(Data provided Opens)

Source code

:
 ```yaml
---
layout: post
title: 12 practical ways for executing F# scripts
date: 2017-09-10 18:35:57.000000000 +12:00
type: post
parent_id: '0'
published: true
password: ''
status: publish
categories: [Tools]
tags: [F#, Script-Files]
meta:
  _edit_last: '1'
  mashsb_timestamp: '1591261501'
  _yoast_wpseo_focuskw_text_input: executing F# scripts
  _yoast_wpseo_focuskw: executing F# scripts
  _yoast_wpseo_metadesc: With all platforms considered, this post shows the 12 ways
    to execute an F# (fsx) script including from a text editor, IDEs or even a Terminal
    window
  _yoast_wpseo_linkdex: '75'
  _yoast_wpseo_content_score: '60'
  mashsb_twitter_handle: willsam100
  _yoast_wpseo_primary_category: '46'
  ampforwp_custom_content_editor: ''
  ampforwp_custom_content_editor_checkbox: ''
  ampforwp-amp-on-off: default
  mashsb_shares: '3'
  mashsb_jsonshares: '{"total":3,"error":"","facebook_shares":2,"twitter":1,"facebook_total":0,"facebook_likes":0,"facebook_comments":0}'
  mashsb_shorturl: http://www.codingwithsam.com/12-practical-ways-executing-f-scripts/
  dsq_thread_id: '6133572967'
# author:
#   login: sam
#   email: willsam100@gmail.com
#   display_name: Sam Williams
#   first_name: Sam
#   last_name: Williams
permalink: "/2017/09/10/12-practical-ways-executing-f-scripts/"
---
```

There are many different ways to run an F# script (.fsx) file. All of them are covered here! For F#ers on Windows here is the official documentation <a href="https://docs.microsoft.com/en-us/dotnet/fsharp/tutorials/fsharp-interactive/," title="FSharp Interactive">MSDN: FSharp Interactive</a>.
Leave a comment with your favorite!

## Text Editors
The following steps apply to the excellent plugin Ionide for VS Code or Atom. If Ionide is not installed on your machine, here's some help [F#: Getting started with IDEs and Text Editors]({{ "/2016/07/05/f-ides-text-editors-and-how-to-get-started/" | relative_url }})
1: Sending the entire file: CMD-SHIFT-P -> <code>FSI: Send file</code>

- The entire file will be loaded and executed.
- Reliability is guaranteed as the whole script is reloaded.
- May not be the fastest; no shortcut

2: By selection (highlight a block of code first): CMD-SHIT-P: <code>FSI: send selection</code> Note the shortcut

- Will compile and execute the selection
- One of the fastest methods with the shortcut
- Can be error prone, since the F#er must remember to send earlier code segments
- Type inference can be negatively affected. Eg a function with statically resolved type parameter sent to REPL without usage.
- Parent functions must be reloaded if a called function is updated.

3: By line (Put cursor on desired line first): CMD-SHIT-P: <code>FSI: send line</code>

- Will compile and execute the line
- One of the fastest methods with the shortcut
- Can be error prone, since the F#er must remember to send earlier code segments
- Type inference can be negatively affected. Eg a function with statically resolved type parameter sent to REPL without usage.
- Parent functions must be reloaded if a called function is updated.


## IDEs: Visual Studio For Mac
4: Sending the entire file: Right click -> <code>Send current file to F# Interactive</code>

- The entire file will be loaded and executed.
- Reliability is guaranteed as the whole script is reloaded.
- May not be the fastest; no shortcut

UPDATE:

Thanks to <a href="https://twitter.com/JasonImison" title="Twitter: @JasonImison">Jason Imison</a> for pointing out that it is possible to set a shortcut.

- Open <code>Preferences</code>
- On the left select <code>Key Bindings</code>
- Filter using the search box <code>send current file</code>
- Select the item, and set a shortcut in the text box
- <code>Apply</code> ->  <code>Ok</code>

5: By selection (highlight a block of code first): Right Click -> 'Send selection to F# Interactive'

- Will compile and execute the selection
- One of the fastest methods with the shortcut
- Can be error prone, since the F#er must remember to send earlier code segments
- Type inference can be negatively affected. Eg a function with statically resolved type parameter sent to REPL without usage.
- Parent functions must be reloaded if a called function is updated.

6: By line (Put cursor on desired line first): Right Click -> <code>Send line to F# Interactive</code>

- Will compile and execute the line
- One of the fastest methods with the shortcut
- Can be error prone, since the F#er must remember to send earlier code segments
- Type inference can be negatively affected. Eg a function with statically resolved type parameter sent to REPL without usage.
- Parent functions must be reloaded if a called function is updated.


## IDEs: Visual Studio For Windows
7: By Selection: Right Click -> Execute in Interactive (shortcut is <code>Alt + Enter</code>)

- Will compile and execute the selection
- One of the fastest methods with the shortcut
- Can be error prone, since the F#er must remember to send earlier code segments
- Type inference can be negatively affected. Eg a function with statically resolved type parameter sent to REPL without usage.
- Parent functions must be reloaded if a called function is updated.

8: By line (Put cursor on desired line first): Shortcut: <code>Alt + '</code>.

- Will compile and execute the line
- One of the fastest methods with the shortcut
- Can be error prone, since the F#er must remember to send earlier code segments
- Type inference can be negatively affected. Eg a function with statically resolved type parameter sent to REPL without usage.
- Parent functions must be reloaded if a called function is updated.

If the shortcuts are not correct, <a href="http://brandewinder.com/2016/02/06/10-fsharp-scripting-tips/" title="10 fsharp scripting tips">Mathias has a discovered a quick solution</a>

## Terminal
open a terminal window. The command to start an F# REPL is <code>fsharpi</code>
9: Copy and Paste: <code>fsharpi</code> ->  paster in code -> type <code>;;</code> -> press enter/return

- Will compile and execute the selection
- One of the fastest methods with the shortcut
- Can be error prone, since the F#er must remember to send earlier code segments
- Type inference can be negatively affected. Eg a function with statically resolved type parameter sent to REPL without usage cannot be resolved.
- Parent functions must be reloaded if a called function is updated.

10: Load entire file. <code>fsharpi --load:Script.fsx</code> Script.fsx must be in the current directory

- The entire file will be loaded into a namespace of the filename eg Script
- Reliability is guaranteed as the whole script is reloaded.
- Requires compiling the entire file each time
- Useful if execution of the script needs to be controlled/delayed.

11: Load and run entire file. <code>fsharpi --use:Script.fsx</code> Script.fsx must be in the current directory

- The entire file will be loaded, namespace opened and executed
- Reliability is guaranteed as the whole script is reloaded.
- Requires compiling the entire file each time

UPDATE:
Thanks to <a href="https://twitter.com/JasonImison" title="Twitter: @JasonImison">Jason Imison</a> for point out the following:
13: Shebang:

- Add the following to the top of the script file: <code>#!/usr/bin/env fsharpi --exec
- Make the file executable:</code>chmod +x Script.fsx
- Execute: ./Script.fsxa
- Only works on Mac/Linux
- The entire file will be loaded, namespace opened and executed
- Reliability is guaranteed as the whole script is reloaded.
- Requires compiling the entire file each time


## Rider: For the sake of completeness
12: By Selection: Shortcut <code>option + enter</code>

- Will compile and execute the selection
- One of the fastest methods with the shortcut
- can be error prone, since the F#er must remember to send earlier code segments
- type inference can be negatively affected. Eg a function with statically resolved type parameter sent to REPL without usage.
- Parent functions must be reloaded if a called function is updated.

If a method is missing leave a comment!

(Data provided Closes)

### Your assignment
Each record above needs to be written out exactly, with nothing left out.

### Response area
Source code

:
 ```yaml
---
layout: post
title: 12 practical ways for executing F# scripts
date: 2017-09-10 18:35:57.000000000 +12:00
type: post
parent_id: '0'
published: true
password: ''
status: publish
categories: [Tools]
tags: [F#, Script-Files]
meta:
  _edit_last: '1'
  mashsb_timestamp: '1591261501'
  _yoast_wpseo_focuskw_text_input: executing F# scripts
  _yoast_wpseo_focuskw: executing F# scripts
  _yoast_wpseo_metadesc: With all platforms considered, this post shows the 12 ways
    to execute an F# (fsx) script including from a text editor, IDEs or even a Terminal
    window
  _yoast_wpseo_linkdex: '75'
  _yoast_wpseo_content_score: '60'
  mashsb_twitter_handle: willsam100
  _yoast_wpseo_primary_category: '46'
  ampforwp_custom_content_editor: ''
  ampforwp_custom_content_editor_checkbox: ''
  ampforwp-amp-on-off: default
  mashsb_shares: '3'
  mashsb_jsonshares: '{"total":3,"error":"","facebook_shares":2,"twitter":1,"facebook_total":0,"facebook_likes":0,"facebook_comments":0}'
  mashsb_shorturl: http://www.codingwithsam.com/12-practical-ways-executing-f-scripts/
  dsq_thread_id: '6133572967'
# author:
#   login: sam
#   email: willsam100@gmail.com
#   display_name: Sam Williams
#   first_name: Sam
#   last_name: Williams
permalink: "/2017/09/10/12-practical-ways-executing-f-scripts/"
---
```

There are many different ways to run an F# script (.fsx) file. All of them are covered here! For F#ers on Windows here is the official documentation <a href="https://docs.microsoft.com/en-us/dotnet/fsharp/tutorials/fsharp-interactive/," title="FSharp Interactive">MSDN: FSharp Interactive</a>.
Leave a comment with your favorite!

## Text Editors
The following steps apply to the excellent plugin Ionide for VS Code or Atom. If Ionide is not installed on your machine, here's some help [F#: Getting started with IDEs and Text Editors]({{ "/2016/07/05/f-ides-text-editors-and-how-to-get-started/" | relative_url }})
1: Sending the entire file: CMD-SHIFT-P -> <code>FSI: Send file</code>

- The entire file will be loaded and executed.
- Reliability is guaranteed as the whole script is reloaded.
- May not be the fastest; no shortcut

2: By selection (highlight a block of code first): CMD-SHIT-P: <code>FSI: send selection</code> Note the shortcut

- Will compile and execute the selection
- One of the fastest methods with the shortcut
- Can be error prone, since the F#er must remember to send earlier code segments
- Type inference can be negatively affected. Eg a function with statically resolved type parameter sent to REPL without usage.
- Parent functions must be reloaded if a called function is updated.

3: By line (Put cursor on desired line first): CMD-SHIT-P: <code>FSI: send line</code>

- Will compile and execute the line
- One of the fastest methods with the shortcut
- Can be error prone, since the F#er must remember to send earlier code segments
- Type inference can be negatively affected. Eg a function with statically resolved type parameter sent to REPL without usage.
- Parent functions must be reloaded if a called function is updated.


## IDEs: Visual Studio For Mac
4: Sending the entire file: Right click -> <code>Send current file to F# Interactive</code>

- The entire file will be loaded and executed.
- Reliability is guaranteed as the whole script is reloaded.
- May not be the fastest; no shortcut

UPDATE:

Thanks to <a href="https://twitter.com/JasonImison" title="Twitter: @JasonImison">Jason Imison</a> for pointing out that it is possible to set a shortcut.

- Open <code>Preferences</code>
- On the left select <code>Key Bindings</code>
- Filter using the search box <code>send current file</code>
- Select the item, and set a shortcut in the text box
- <code>Apply</code> ->  <code>Ok</code>

5: By selection (highlight a block of code first): Right Click -> 'Send selection to F# Interactive'

- Will compile and execute the selection
- One of the fastest methods with the shortcut
- Can be error prone, since the F#er must remember to send earlier code segments
- Type inference can be negatively affected. Eg a function with statically resolved type parameter sent to REPL without usage.
- Parent functions must be reloaded if a called function is updated.

6: By line (Put cursor on desired line first): Right Click -> <code>Send line to F# Interactive</code>

- Will compile and execute the line
- One of the fastest methods with the shortcut
- Can be error prone, since the F#er must remember to send earlier code segments
- Type inference can be negatively affected. Eg a function with statically resolved type parameter sent to REPL without usage.
- Parent functions must be reloaded if a called function is updated.


## IDEs: Visual Studio For Windows
7: By Selection: Right Click -> Execute in Interactive (shortcut is <code>Alt + Enter</code>)

- Will compile and execute the selection
- One of the fastest methods with the shortcut
- Can be error prone, since the F#er must remember to send earlier code segments
- Type inference can be negatively affected. Eg a function with statically resolved type parameter sent to REPL without usage.
- Parent functions must be reloaded if a called function is updated.

8: By line (Put cursor on desired line first): Shortcut: <code>Alt + '</code>.

- Will compile and execute the line
- One of the fastest methods with the shortcut
- Can be error prone, since the F#er must remember to send earlier code segments
- Type inference can be negatively affected. Eg a function with statically resolved type parameter sent to REPL without usage.
- Parent functions must be reloaded if a called function is updated.

If the shortcuts are not correct, <a href="http://brandewinder.com/2016/02/06/10-fsharp-scripting-tips/" title="10 fsharp scripting tips">Mathias has a discovered a quick solution</a>

## Terminal
open a terminal window. The command to start an F# REPL is <code>fsharpi</code>
9: Copy and Paste: <code>fsharpi</code> ->  paster in code -> type <code>;;</code> -> press enter/return

- Will compile and execute the selection
- One of the fastest methods with the shortcut
- Can be error prone, since the F#er must remember to send earlier code segments
- Type inference can be negatively affected. Eg a function with statically resolved type parameter sent to REPL without usage cannot be resolved.
- Parent functions must be reloaded if a called function is updated.

10: Load entire file. <code>fsharpi --load:Script.fsx</code> Script.fsx must be in the current directory

- The entire file will be loaded into a namespace of the filename eg Script
- Reliability is guaranteed as the whole script is reloaded.
- Requires compiling the entire file each time
- Useful if execution of the script needs to be controlled/delayed.

11: Load and run entire file. <code>fsharpi --use:Script.fsx</code> Script.fsx must be in the current directory

- The entire file will be loaded, namespace opened and executed
- Reliability is guaranteed as the whole script is reloaded.
- Requires compiling the entire file each time

UPDATE:
Thanks to <a href="https://twitter.com/JasonImison" title="Twitter: @JasonImison">Jason Imison</a> for point out the following:
13: Shebang:

- Add the following to the top of the script file: <code>#!/usr/bin/env fsharpi --exec
- Make the file executable:</code>chmod +x Script.fsx
- Execute: ./Script.fsxa
- Only works on Mac/Linux
- The entire file will be loaded, namespace opened and executed
- Reliability is guaranteed as the whole script is reloaded.
- Requires compiling the entire file each time


## Rider: For the sake of completeness
12: By Selection: Shortcut <code>option + enter</code>

- Will compile and execute the selection
- One of the fastest methods with the shortcut
- can be error prone, since the F#er must remember to send earlier code segments
- type inference can be negatively affected. Eg a function with statically resolved type parameter sent to REPL without usage.
- Parent functions must be reloaded if a called function is updated.

If a method is missing leave a comment!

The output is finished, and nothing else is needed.